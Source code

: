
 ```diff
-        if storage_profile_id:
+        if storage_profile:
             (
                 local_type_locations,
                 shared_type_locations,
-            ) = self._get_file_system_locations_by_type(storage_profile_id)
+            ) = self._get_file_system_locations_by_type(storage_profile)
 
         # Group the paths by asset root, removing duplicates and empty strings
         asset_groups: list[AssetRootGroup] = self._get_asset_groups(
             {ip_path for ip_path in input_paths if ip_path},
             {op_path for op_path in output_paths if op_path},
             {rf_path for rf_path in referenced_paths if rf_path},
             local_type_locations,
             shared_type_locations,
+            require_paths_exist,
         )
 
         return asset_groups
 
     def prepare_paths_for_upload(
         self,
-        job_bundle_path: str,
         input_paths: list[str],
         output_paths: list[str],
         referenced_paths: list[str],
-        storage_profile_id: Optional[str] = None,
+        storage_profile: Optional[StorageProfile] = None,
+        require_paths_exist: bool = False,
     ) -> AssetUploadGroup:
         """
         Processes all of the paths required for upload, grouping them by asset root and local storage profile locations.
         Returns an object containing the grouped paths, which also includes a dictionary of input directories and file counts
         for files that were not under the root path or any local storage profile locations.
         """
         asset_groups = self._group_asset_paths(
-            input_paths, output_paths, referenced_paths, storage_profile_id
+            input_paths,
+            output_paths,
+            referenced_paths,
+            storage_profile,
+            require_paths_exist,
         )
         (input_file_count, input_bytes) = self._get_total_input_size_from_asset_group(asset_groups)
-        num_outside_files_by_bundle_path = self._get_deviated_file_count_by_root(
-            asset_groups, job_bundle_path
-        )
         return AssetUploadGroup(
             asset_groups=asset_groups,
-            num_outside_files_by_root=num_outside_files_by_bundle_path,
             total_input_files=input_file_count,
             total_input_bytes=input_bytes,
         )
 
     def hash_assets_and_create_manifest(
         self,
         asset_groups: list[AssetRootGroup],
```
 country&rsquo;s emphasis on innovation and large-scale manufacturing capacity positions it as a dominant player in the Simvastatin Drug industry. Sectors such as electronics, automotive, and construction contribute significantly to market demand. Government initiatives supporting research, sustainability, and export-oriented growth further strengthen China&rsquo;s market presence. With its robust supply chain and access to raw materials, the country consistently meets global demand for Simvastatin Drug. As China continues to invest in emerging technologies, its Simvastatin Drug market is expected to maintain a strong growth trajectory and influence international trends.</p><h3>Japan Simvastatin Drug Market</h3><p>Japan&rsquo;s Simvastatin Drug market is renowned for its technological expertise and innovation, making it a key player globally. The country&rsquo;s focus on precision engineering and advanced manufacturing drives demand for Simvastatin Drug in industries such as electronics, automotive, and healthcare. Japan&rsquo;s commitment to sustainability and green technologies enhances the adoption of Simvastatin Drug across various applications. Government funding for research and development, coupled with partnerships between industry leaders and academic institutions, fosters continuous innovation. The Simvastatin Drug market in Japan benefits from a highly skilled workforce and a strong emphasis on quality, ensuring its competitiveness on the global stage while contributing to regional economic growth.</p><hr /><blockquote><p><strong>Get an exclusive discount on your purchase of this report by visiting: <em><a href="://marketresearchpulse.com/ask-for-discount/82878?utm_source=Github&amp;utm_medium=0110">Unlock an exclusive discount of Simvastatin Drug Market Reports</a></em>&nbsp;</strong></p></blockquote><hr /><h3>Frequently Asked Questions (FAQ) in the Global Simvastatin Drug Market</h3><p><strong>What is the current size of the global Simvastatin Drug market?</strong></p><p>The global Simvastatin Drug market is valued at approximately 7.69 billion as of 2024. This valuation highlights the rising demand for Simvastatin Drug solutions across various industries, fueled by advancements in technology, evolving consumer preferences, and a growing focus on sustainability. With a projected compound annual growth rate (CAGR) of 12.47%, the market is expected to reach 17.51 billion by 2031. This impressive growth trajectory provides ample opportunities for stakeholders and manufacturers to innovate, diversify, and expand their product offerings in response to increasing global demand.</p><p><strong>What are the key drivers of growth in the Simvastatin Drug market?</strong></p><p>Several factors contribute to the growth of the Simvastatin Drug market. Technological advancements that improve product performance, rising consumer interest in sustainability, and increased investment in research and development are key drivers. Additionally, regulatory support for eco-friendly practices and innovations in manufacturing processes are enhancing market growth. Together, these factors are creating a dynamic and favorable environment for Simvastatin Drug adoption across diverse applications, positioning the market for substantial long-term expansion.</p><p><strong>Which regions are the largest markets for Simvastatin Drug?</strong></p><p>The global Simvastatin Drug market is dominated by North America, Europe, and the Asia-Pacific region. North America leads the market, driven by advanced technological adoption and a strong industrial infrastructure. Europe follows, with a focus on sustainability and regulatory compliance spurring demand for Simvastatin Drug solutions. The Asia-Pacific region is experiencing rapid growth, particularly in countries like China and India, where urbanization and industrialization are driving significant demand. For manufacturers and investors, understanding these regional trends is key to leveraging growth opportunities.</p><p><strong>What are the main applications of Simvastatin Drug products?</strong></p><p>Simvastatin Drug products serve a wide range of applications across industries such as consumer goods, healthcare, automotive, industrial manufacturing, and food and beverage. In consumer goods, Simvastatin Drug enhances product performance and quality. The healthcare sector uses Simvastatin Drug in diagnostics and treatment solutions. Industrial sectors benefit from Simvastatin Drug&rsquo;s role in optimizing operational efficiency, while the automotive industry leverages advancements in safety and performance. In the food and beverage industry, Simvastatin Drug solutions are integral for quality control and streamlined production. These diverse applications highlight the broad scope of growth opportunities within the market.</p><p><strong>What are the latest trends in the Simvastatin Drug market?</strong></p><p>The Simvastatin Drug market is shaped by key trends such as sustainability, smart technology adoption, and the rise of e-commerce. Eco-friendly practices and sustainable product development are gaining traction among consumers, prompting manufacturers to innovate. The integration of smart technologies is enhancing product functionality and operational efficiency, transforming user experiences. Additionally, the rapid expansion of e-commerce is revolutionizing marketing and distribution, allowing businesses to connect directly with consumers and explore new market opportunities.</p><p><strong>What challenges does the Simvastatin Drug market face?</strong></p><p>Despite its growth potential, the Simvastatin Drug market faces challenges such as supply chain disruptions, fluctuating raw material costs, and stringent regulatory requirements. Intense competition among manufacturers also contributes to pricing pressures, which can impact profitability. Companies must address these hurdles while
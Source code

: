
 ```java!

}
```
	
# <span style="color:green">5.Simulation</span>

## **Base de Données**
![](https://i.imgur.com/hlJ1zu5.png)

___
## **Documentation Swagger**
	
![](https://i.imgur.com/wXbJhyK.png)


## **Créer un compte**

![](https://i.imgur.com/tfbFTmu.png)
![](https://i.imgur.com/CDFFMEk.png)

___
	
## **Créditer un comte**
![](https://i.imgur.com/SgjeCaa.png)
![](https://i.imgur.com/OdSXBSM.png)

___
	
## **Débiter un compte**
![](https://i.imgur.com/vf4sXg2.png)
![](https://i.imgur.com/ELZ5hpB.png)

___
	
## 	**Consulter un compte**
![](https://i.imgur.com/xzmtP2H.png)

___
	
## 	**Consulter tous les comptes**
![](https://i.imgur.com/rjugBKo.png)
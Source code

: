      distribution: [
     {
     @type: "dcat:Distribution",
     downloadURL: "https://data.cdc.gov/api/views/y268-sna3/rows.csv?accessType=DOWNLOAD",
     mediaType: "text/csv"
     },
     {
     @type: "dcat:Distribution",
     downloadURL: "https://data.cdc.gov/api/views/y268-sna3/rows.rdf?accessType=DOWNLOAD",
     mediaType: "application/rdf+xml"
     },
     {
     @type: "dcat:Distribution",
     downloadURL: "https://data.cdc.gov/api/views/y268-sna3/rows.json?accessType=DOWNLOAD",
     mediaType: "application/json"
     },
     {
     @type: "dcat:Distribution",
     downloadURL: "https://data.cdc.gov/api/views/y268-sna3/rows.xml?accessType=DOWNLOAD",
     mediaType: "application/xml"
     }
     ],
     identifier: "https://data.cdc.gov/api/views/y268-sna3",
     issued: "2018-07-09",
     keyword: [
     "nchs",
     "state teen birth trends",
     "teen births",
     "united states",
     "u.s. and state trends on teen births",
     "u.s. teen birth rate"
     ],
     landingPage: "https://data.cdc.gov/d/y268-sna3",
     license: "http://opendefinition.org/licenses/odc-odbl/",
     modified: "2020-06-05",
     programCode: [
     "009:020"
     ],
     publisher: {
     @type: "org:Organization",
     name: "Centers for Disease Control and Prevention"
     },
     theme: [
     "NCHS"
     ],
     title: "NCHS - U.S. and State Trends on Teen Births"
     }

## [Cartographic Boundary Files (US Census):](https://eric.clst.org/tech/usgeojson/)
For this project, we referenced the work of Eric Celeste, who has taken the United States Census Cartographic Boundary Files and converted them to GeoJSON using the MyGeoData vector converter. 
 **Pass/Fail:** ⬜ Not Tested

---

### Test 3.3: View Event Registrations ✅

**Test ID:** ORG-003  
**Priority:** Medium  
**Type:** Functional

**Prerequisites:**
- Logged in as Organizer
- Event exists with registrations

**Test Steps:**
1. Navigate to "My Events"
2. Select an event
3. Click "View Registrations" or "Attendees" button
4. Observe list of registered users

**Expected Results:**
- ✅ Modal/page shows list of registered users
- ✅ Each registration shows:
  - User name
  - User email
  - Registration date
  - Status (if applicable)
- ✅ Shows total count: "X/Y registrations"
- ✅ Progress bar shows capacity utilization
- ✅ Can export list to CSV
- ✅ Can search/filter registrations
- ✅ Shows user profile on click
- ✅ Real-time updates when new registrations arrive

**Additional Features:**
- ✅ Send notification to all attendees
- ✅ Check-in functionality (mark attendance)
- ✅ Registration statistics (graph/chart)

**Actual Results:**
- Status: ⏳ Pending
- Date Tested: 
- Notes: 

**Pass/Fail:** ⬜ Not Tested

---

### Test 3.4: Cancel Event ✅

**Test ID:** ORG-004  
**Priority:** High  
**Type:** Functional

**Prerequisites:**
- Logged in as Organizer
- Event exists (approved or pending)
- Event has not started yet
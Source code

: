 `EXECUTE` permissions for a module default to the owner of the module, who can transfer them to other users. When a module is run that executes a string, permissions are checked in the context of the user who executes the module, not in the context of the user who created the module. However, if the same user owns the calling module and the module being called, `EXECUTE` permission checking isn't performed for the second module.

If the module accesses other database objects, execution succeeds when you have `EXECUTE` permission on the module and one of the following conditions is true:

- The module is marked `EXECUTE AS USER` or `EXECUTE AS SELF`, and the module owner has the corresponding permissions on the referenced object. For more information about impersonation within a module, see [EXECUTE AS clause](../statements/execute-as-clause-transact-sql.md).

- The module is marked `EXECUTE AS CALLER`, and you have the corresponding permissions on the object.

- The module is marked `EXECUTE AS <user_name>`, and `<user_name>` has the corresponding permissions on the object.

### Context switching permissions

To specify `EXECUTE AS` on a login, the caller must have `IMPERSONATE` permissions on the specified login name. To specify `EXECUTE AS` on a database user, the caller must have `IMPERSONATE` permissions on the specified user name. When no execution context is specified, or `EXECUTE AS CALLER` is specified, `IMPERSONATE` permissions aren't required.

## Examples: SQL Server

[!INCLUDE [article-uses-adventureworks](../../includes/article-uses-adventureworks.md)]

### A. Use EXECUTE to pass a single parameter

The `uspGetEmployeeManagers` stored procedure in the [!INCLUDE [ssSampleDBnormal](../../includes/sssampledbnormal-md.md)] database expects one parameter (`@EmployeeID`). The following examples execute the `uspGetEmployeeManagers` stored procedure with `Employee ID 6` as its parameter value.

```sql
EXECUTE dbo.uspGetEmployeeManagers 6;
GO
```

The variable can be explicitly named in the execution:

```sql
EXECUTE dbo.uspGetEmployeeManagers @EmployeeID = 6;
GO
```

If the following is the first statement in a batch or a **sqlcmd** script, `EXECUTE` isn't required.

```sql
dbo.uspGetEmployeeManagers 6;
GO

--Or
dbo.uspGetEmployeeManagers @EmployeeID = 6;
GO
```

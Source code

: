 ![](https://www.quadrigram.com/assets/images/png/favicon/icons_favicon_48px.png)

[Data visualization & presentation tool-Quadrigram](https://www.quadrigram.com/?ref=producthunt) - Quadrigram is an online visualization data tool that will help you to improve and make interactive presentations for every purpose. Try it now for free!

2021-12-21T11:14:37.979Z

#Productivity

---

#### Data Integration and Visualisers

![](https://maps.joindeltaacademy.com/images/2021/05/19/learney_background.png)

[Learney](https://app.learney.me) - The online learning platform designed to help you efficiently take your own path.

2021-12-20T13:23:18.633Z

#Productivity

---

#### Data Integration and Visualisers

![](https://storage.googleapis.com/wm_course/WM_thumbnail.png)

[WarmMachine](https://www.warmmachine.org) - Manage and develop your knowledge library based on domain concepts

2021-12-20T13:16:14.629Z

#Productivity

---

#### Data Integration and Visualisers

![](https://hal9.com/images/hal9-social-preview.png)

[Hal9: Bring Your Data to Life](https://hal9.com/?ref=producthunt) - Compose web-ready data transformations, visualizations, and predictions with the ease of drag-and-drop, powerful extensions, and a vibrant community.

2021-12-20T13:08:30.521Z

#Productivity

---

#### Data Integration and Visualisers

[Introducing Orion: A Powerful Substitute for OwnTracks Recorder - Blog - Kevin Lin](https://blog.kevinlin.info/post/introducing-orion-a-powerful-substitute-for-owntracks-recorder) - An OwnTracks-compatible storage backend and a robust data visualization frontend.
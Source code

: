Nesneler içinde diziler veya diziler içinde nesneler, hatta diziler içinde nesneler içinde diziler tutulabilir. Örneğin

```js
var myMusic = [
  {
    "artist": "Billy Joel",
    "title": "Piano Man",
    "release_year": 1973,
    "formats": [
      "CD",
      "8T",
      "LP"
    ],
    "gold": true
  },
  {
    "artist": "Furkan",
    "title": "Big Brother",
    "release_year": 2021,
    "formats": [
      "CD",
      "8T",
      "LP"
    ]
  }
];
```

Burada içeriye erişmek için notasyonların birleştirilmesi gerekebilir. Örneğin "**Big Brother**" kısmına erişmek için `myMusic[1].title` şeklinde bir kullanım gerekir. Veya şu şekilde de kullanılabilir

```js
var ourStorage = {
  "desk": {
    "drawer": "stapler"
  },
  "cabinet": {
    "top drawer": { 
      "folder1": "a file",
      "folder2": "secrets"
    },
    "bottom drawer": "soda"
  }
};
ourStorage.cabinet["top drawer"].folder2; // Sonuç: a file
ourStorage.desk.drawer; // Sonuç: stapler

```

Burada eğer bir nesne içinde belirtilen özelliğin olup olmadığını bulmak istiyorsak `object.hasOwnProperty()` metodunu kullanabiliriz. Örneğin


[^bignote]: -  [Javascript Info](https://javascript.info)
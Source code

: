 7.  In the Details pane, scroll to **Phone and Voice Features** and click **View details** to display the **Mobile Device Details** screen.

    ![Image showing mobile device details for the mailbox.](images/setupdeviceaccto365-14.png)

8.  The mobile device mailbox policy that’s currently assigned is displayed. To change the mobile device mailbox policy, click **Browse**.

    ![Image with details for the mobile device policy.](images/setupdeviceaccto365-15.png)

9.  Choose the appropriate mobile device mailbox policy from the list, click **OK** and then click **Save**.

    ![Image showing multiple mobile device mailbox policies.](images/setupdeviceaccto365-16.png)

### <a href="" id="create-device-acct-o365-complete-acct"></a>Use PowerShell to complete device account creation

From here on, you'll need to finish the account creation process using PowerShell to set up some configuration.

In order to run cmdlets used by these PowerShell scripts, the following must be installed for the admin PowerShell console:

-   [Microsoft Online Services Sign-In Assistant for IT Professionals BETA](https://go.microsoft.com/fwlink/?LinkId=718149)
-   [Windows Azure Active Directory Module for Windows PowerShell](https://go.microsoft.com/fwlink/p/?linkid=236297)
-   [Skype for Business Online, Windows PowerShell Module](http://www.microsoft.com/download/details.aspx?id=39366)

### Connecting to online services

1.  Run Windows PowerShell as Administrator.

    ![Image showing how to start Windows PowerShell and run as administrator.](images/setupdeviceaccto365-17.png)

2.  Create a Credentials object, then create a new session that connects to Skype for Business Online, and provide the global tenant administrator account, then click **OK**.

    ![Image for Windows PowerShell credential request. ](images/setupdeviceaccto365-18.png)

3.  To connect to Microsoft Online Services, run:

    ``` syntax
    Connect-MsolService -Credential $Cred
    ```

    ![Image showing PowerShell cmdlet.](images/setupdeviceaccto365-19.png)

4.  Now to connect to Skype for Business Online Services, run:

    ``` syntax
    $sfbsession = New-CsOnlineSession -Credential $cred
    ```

_Work required_:
Show each line in the entries that holds the string "AssetUploadGroup".

_Result_:
     ) -> AssetUploadGroup:
         return AssetUploadGroup(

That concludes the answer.